Evening Sun: A
Widow’s Journay by Aline Soules
Andrew Benzie Books
May 2014
Reviewed by April
Salzano
Released
in May, 2014 by Andrew Benzie Books, Aline Soules’ chapbook, Evening Sun: A Widow’s Journey holds a
lot more depth than the title implies. In the first poem, we are introduced to
the speaker, the widow who suddenly finds herself alone at the kitchen table
“pushing potato and gravy/around [her] plate,” a moment many of us have had the
prescience to fear. The reader assumes not the position of the mysterious
stranger turning around in the driveway, so easily able to correct a wrong
turn, but that of a ghost observer in the now-empty chair across the table. It
is here that we remain throughout Soules’ journey through grief, from the first
day and its awkward “how are you?” of a stranger to the first night alone, to
the moment she faces the knowledge that she is going to age alone.
As
we flash back through italicized memories, as the speaker’s husband “get[s]

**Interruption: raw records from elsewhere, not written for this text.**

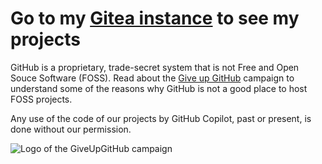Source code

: # Go to my [Gitea instance](https://git.ozzuu.com) to see my projects

GitHub is a proprietary, trade-secret system that is not Free and Open Souce Software
(FOSS). Read about the [Give up GitHub](https://GiveUpGitHub.org) campaign to understand
some of the reasons why GitHub is not a good place to host FOSS projects.

Any use of the code of our projects by GitHub Copilot, past or present, is done
without our permission.

![Logo of the GiveUpGitHub campaign](https://sfconservancy.org/img/GiveUpGitHub.png)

smaller,/further away, day by measured day,” composers keep us company, reminding
us of the strength of memory and the power of associations. Anyone who has ever
lost someone knows too well the pain of sorting through what is left: out of
style pants, rosaries, socket sets, and knows, too, the feeling of wanting to
ask the dead person what to do with these things, of wanting to hear the
impossible even more, the answer to questions you never thought you would be
asking. Soules captures this range of emotion with painful clarity, especially
in “Things I Need to Tell You. Questions I Need to Ask.” a title complete with
the finality of punctuation. “Place,” continues to ask the difficult questions
that will remain forever unanswered, such as why their son wants to buy his
father rather than scattering his ashes. The widow’s voice and note of
desperation at the weight of such loss, asks, “Does he believe that anchoring
the last trace/of your earthly life will heal the hole/in our hearts?” The
haunting “our” could just as easily refer to the wife and her late husband as
it does to the people left behind, as if the departed too is struggling under
the weight of such heavy, heavy loss.
“I’ve
Changed My Mind,” is perhaps the saddest poem in the collection, for all its
real-life imagery. The husband’s heap of dirty clothes, shaving cream spatters,
cigarette butts in the toilet remind us as wives that for all their annoying
habits, we would miss them if they were gone. If Soules’ intent was to make the
reader stop and hold dear the time we have together, it worked. “Hurry. Take
the picture,” the final line of “Notes V” tells us in Soules’ perfectly
duplicitous language.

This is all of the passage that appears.